• _WHAT IS EXPECTED_
Begin at the top of the following data. Copy each line exactly until you have copied the line containing "to cubemap [here](https://jaxry.github.io/panorama-to-cubemap/)".

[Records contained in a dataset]
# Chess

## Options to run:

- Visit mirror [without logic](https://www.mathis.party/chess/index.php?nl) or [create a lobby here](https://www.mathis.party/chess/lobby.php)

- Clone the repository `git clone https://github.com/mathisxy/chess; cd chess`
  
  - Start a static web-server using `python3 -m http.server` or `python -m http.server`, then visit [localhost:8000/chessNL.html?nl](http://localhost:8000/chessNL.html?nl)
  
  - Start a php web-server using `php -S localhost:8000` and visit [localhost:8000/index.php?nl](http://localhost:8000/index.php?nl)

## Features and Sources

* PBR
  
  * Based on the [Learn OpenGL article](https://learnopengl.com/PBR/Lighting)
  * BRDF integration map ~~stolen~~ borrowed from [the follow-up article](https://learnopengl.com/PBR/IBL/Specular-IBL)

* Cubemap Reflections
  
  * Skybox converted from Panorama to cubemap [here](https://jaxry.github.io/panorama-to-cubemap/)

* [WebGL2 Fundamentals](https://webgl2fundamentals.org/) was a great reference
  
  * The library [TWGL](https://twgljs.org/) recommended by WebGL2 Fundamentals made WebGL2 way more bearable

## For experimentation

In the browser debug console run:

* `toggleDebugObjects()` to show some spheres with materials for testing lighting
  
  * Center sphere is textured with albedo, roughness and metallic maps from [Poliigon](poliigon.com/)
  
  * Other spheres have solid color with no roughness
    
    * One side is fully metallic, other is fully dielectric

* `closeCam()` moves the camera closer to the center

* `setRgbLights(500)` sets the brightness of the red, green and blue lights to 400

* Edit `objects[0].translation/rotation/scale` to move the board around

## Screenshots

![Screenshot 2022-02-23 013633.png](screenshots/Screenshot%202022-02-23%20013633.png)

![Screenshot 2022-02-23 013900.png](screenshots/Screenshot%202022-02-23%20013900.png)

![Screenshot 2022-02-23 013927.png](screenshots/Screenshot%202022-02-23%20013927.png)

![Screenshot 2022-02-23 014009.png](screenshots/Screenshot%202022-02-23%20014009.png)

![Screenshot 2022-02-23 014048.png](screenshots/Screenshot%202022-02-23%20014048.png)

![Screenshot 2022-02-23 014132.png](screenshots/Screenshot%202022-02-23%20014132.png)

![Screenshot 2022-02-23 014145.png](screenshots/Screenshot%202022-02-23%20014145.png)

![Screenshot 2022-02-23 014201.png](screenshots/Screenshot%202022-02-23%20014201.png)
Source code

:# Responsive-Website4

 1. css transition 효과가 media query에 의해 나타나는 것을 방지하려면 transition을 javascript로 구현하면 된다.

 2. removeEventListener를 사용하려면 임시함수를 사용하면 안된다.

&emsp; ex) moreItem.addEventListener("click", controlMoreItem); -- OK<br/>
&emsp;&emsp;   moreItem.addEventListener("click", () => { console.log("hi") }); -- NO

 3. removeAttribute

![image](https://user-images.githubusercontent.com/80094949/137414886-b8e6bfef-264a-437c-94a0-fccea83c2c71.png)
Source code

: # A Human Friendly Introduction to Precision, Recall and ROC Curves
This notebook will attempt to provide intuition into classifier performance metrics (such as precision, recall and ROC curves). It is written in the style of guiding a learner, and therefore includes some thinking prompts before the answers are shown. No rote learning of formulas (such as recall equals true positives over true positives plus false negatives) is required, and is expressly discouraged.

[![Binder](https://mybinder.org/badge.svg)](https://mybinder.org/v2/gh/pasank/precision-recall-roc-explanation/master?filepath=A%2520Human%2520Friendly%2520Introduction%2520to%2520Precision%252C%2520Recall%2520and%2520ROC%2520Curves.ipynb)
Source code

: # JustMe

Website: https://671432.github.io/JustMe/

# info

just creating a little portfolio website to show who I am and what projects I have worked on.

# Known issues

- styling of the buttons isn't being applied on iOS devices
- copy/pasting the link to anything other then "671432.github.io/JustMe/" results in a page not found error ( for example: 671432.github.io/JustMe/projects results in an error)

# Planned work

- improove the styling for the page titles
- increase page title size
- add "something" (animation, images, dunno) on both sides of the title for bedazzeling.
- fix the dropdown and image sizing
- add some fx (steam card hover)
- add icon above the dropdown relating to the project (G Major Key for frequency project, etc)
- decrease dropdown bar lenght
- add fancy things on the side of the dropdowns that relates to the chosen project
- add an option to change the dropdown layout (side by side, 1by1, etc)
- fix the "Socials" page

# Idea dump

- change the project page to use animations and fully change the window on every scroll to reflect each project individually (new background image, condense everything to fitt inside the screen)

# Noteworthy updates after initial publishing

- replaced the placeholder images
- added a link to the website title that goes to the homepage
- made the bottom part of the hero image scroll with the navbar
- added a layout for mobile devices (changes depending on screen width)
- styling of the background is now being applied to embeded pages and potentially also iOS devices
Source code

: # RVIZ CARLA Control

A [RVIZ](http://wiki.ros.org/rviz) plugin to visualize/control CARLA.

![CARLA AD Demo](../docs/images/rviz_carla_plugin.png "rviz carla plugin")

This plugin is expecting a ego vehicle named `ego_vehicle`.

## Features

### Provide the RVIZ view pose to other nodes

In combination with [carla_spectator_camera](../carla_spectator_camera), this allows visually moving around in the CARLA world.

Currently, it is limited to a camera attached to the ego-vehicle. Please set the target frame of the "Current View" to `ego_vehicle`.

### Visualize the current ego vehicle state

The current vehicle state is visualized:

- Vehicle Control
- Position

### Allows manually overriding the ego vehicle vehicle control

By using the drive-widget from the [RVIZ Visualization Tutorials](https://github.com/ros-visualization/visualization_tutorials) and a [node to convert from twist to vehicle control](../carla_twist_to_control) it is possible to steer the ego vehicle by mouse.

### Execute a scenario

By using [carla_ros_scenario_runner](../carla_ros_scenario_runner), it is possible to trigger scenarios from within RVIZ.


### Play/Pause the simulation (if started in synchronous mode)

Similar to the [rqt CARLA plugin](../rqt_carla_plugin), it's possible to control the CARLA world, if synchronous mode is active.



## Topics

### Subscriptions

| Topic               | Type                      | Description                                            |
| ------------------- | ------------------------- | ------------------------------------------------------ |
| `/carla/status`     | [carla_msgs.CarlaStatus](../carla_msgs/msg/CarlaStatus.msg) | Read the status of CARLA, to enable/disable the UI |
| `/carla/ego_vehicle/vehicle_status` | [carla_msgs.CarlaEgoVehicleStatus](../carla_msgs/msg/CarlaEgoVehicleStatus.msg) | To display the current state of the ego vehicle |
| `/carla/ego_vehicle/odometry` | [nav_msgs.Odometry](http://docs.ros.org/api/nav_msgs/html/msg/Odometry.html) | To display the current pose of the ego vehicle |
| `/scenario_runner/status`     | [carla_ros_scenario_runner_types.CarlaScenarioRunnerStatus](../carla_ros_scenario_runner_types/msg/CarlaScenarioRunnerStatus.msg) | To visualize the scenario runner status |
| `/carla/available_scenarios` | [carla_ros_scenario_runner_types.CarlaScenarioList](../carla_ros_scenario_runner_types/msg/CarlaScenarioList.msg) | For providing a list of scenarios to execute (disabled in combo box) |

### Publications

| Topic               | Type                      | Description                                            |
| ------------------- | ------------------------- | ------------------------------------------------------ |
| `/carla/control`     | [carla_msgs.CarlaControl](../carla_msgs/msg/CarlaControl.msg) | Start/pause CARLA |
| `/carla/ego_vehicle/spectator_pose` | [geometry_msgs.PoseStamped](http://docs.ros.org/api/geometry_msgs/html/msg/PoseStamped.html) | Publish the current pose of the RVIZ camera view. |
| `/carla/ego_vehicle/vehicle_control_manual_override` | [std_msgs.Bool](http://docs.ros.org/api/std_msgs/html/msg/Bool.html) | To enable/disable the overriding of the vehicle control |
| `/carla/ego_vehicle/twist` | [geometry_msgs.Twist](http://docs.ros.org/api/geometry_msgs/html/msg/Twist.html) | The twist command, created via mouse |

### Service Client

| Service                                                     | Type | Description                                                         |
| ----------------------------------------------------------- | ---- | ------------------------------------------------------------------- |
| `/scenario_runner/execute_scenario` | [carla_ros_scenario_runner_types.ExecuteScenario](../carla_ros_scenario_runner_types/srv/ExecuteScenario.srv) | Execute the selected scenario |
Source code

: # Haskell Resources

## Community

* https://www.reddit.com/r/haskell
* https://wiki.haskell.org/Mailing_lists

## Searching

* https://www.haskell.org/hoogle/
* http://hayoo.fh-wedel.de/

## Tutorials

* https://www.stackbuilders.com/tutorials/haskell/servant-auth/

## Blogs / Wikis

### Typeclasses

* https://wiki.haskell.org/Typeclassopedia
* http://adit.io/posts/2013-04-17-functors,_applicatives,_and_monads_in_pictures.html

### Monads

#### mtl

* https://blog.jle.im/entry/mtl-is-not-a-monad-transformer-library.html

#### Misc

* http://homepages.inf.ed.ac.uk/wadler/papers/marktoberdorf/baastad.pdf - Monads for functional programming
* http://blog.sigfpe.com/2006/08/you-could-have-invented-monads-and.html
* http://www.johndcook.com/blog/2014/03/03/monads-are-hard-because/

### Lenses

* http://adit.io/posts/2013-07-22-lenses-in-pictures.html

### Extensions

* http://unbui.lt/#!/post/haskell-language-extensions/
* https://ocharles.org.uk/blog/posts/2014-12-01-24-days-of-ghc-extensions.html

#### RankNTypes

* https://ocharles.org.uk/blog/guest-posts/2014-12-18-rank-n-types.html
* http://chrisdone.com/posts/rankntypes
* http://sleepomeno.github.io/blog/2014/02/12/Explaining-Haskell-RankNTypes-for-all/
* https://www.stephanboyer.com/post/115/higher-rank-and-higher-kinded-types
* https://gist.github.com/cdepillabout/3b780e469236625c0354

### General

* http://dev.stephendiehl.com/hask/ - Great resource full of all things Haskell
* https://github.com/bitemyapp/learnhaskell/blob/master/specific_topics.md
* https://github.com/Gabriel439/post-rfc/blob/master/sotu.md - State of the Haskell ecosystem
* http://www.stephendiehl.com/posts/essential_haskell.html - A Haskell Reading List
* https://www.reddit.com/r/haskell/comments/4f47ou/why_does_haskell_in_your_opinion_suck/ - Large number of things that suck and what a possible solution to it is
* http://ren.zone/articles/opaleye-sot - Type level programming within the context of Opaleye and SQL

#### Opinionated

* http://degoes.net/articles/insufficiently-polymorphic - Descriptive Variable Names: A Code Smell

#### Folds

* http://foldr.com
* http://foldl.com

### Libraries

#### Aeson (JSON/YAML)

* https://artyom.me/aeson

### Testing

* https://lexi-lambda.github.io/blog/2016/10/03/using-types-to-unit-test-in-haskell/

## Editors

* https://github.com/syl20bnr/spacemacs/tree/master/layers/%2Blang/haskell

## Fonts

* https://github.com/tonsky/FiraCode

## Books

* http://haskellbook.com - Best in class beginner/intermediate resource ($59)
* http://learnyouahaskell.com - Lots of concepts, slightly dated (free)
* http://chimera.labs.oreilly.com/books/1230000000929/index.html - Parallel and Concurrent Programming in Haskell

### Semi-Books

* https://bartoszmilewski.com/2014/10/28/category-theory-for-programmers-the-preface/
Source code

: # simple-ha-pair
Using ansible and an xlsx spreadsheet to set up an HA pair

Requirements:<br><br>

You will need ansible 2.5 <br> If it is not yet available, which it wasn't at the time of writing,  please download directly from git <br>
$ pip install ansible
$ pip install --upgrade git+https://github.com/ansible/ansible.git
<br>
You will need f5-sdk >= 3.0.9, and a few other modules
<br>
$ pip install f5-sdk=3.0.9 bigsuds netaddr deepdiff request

• _PROBLEM SOLUTION_
# Chess

## Options to run:

- Visit mirror [without logic](https://www.mathis.party/chess/index.php?nl) or [create a lobby here](https://www.mathis.party/chess/lobby.php)

- Clone the repository `git clone https://github.com/mathisxy/chess; cd chess`
  
  - Start a static web-server using `python3 -m http.server` or `python -m http.server`, then visit [localhost:8000/chessNL.html?nl](http://localhost:8000/chessNL.html?nl)
  
  - Start a php web-server using `php -S localhost:8000` and visit [localhost:8000/index.php?nl](http://localhost:8000/index.php?nl)

## Features and Sources

* PBR
  
  * Based on the [Learn OpenGL article](https://learnopengl.com/PBR/Lighting)
  * BRDF integration map ~~stolen~~ borrowed from [the follow-up article](https://learnopengl.com/PBR/IBL/Specular-IBL)

* Cubemap Reflections
  
  * Skybox converted from Panorama to cubemap [here](https://jaxry.github.io/panorama-to-cubemap/)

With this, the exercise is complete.